Problem description: For the entries that follow, restate word for word the line containing "We adopt Resnet-50", the line containing "We train each", and every line that lies between them.

Excerpted data:

# # #

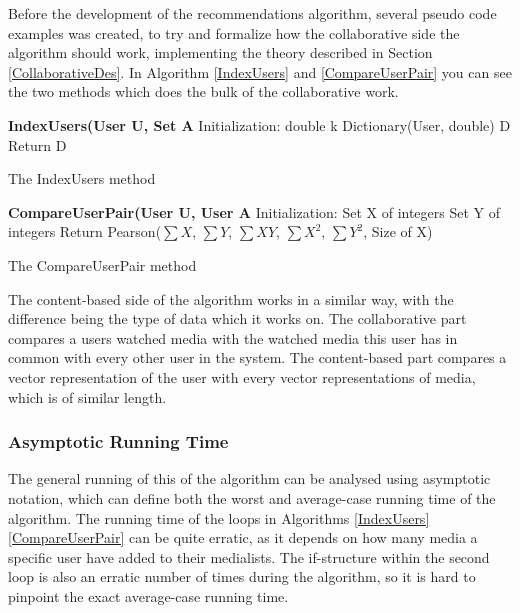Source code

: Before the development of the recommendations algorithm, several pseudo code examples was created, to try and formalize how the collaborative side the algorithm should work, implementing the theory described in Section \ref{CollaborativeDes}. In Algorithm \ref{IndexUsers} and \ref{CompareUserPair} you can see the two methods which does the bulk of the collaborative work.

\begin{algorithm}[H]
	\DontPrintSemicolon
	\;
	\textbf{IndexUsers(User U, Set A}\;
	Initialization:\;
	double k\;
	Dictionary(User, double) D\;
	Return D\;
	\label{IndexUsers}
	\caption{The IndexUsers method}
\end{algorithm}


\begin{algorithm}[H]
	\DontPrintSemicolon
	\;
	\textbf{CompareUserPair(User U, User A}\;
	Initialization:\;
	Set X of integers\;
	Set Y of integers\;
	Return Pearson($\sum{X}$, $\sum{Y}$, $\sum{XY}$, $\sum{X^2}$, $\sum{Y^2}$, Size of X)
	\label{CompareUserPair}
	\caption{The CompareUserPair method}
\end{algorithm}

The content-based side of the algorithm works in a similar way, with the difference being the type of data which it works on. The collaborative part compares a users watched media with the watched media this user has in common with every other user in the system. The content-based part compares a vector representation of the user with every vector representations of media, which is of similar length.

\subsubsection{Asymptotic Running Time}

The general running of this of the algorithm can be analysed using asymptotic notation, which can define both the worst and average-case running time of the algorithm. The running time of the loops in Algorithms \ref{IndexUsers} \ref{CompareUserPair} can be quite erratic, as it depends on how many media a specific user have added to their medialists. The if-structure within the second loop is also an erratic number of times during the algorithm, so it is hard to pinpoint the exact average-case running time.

# # #

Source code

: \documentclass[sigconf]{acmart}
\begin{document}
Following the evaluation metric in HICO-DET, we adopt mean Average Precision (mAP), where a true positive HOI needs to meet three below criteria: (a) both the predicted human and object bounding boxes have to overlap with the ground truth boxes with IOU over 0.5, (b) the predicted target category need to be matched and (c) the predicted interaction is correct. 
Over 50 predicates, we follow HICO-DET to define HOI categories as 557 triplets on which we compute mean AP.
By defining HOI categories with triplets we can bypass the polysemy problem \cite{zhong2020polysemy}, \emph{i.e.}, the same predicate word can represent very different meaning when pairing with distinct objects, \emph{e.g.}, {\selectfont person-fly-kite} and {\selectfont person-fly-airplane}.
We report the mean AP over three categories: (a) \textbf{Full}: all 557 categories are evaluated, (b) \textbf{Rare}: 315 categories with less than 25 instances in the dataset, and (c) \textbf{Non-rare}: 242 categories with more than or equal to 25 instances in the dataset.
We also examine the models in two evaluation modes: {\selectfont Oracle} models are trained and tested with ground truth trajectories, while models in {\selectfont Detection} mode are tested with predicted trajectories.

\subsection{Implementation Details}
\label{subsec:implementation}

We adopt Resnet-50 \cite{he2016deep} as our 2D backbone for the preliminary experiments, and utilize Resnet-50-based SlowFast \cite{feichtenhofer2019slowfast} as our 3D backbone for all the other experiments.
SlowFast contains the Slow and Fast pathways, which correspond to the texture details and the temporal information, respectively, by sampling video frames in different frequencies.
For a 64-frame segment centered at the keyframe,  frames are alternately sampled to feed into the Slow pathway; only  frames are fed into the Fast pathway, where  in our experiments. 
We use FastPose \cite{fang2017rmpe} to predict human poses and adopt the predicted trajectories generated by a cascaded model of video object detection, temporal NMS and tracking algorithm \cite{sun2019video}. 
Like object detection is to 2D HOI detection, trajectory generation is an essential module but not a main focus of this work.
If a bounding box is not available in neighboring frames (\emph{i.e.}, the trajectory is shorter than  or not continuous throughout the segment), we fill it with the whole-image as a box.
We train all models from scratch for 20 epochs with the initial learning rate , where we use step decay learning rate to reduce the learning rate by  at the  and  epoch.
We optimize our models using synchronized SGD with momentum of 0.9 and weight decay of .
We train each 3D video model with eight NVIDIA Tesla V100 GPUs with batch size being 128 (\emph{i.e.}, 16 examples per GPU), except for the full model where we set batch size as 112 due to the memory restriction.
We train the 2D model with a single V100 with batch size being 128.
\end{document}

# # #

Response to this task:
We adopt Resnet-50 \cite{he2016deep} as our 2D backbone for the preliminary experiments, and utilize Resnet-50-based SlowFast \cite{feichtenhofer2019slowfast} as our 3D backbone for all the other experiments.
SlowFast contains the Slow and Fast pathways, which correspond to the texture details and the temporal information, respectively, by sampling video frames in different frequencies.
For a 64-frame segment centered at the keyframe,  frames are alternately sampled to feed into the Slow pathway; only  frames are fed into the Fast pathway, where  in our experiments. 
We use FastPose \cite{fang2017rmpe} to predict human poses and adopt the predicted trajectories generated by a cascaded model of video object detection, temporal NMS and tracking algorithm \cite{sun2019video}. 
Like object detection is to 2D HOI detection, trajectory generation is an essential module but not a main focus of this work.
If a bounding box is not available in neighboring frames (\emph{i.e.}, the trajectory is shorter than  or not continuous throughout the segment), we fill it with the whole-image as a box.
We train all models from scratch for 20 epochs with the initial learning rate , where we use step decay learning rate to reduce the learning rate by  at the  and  epoch.
We optimize our models using synchronized SGD with momentum of 0.9 and weight decay of .
We train each 3D video model with eight NVIDIA Tesla V100 GPUs with batch size being 128 (\emph{i.e.}, 16 examples per GPU), except for the full model where we set batch size as 112 due to the memory restriction.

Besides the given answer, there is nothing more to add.